А когда же писать? Но он каким-то чудом находил время писать и написал много, написал замечательно, трепетно, умно...

Сотни лет ведутся споры о природе таланта. Догово­рились до того, что талант-де — явление врожденное. Спору нет, талант, как говорится, от бога, но предполо­жим, этот самый гипотетический всевышний наделил че­ловека талантом еще в утробе матери, а родившегося талантливого младенца утащили волки, выкормили и вос­питали его. Мы знаем такие случаи, но никаких Маугли, никаких Тарзанов из волчьих детей никогда не получа­лось. В прямом смысле оправдывается известная пого­ворка: с волками жить — по-волчьи выть. И дети, воспи­танные волками, воют, бегают на четвереньках, кусаются и за десятки лет жизни среди людей не могут отучиться от волчьих привычек, не могут научиться человеческо­му языку.

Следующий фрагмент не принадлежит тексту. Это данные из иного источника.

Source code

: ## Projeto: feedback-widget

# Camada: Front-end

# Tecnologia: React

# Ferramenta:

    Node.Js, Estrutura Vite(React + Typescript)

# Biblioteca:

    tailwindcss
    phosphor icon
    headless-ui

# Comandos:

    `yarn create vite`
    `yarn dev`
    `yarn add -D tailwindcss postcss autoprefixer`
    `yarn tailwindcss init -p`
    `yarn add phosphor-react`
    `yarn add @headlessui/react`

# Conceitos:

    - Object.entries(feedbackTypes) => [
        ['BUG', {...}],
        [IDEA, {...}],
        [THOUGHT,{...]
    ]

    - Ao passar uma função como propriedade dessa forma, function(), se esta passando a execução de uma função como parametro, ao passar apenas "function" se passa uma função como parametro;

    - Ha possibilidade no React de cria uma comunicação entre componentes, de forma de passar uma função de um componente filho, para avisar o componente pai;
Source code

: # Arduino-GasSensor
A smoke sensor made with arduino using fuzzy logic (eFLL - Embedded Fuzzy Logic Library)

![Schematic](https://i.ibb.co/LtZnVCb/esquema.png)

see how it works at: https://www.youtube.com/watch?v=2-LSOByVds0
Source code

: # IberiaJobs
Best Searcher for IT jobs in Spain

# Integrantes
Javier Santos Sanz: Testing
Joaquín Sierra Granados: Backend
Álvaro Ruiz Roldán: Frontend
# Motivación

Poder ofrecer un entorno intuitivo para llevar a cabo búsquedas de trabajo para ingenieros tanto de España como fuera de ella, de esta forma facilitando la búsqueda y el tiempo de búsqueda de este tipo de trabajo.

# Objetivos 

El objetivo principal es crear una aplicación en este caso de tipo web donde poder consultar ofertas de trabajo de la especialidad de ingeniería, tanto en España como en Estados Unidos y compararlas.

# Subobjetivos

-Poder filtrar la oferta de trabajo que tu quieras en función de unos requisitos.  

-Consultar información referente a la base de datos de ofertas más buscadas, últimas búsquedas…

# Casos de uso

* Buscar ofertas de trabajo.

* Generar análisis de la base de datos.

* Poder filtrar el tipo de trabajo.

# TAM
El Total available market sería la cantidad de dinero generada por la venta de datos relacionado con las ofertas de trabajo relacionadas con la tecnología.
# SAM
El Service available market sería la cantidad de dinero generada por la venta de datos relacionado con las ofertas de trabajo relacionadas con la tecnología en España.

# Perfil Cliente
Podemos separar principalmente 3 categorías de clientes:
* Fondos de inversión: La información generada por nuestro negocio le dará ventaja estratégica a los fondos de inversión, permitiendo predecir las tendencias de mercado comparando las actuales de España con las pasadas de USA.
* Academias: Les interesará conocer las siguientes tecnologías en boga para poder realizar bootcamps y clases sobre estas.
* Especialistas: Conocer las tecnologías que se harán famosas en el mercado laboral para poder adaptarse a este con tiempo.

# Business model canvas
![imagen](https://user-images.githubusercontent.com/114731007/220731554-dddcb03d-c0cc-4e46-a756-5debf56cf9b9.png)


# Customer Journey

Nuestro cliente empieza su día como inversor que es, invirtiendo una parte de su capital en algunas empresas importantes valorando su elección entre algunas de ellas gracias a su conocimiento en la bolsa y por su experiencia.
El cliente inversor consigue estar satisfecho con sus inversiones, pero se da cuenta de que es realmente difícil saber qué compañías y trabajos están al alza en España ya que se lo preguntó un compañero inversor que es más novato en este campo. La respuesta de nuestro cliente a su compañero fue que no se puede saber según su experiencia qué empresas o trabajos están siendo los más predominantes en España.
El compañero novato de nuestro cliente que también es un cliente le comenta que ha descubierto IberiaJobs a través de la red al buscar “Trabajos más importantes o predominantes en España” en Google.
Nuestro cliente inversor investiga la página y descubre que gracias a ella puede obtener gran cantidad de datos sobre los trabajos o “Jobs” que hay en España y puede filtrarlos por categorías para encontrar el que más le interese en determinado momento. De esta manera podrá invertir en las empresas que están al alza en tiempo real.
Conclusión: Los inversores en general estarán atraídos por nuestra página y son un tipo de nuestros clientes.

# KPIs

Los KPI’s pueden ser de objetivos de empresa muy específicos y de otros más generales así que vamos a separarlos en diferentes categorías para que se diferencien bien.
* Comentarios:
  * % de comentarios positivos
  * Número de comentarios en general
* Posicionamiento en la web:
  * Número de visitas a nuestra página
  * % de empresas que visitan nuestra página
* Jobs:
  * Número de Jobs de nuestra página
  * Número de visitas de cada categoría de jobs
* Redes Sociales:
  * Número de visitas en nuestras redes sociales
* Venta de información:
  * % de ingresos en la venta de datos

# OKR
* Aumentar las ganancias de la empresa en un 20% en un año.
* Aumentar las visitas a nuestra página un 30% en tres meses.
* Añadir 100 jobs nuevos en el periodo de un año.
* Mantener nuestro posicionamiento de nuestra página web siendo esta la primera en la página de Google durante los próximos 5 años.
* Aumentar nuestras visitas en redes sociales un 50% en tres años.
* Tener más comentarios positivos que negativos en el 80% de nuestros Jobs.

Талант формирует окружающая среда, как форми­рует она саму человеческую личность. И в этом отноше­нии Виталию Александровичу повезло.

Открываю его статью «От земли к земле» (страницы о себе) в книге «Неувядаемое». Читаю:

«Здесь я подхожу к тому самому главному, что с года­ми определило всю мою дальнейшую жизнь, дало мне познать живую красоту и могучую силу земли, наслажде­ния трудовой работы в полях, заставило горячо полю­бить природу, породило в ребяческой душе смутное, зата­енное стремление к чему-то певучему, прекрасному, кото­рое не было тогда понятно и осознано мною, но влекло к себе, требовало выражения в слове, в музыке, в песне...»

Что же было тем «самым главным»? Изначальная, с раннего детства, корневая связь с родной землей, долгая (опять-таки с раннего детства) жизнь в украинских, мол­давских и приамурских деревнях, куда судьба забрасыва­ла отца-учителя, а с ним и всю его семью.

Говорят, у каждого настоящего поэта была своя Ари­на Родионовна. У маленького Витальки был дед Николай Константинович Браиловский — отец матери, «седой го­лубоглазый старик с осипшим от непрерывного курения басом», заядлый охотник и рыболов, знаток и исполни­тель русских и украинских песен. На рыбалке, на охоте у костерка он рассказывал внуку бывальщины о славном запорожском атамане Антоне Головатом, пел былины, о казаке Палии, учил названиям трав, их применению, увле­ченно говорил о повадках зверей, рыб и птиц...

«Вспоминая сейчас годы своего детства, я думаю, что именно дед вдохнул тогда в мою душу страсть к охоте и рыбной ловле и — самое главное — неизбывную любовь к природе, ко всему живому. Вечерами уставший за день дед любил при тусклом свете лампады посидеть у стола. Зажав в коленях виолончель, он тихо играл, и голова его была задумчиво опущена...»

В холодную зиму 1920 года семья Закруткиных (де­тей было четверо — мал мала меньше), спасаясь от го­лода и разбойничьих банд различных «батек», перебра­лась из большого молдавского села Валегоцулово Ананьенского уезда Херсонской губернии в глухую деревушку Екатериновку, где было место сельского учителя. Закруткиным дали ветхий домишко, выделили приличный надел земли. Но обрабатывать ее было нечем. Не было не только лошадей, плуга, борон, но даже обыкновенной лопаты.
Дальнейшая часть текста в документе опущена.